> _What is expected_: How many lines in the entries below contain the word "삼성라이온즈"? Answer with the number and nothing else.

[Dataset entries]
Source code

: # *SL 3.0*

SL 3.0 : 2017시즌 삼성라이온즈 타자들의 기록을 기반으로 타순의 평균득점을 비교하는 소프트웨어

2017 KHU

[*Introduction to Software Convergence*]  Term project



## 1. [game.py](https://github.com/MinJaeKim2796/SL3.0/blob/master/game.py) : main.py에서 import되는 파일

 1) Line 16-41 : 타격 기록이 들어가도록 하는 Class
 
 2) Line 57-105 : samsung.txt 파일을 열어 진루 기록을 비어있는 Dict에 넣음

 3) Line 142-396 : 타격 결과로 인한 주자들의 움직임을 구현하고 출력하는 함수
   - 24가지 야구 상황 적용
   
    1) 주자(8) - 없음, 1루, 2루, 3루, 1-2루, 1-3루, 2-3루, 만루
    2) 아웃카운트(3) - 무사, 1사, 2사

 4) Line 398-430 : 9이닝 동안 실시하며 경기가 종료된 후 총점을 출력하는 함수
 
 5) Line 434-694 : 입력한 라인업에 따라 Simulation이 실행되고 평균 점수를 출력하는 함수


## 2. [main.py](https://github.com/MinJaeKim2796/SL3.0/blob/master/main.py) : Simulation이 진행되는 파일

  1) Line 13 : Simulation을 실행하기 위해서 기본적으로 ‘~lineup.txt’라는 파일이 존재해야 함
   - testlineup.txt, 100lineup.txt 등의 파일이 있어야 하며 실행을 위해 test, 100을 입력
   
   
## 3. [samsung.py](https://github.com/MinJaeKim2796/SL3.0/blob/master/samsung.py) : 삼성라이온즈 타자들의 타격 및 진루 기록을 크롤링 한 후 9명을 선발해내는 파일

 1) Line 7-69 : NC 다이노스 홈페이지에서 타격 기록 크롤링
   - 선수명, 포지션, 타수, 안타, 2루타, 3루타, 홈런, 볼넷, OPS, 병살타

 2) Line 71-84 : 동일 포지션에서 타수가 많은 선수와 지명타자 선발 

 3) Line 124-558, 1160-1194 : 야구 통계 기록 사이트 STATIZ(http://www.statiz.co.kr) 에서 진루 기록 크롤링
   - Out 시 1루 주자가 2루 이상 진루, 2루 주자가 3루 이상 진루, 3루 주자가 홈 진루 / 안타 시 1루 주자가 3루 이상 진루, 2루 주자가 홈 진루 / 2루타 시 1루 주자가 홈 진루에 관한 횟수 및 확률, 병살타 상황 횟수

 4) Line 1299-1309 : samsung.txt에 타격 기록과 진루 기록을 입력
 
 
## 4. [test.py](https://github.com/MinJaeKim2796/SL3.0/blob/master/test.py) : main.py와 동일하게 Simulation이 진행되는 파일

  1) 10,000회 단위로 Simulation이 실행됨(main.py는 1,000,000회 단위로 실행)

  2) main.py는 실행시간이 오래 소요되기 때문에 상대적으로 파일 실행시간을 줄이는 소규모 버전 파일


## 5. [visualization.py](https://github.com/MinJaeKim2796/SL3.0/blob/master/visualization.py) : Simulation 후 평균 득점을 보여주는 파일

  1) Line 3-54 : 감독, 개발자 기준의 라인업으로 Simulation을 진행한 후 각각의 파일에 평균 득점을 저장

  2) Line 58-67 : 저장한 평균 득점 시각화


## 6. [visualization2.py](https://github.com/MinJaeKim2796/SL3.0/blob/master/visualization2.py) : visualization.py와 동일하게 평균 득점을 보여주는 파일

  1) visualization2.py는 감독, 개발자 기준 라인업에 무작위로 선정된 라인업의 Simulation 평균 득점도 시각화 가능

> _Result of the exercise_: 2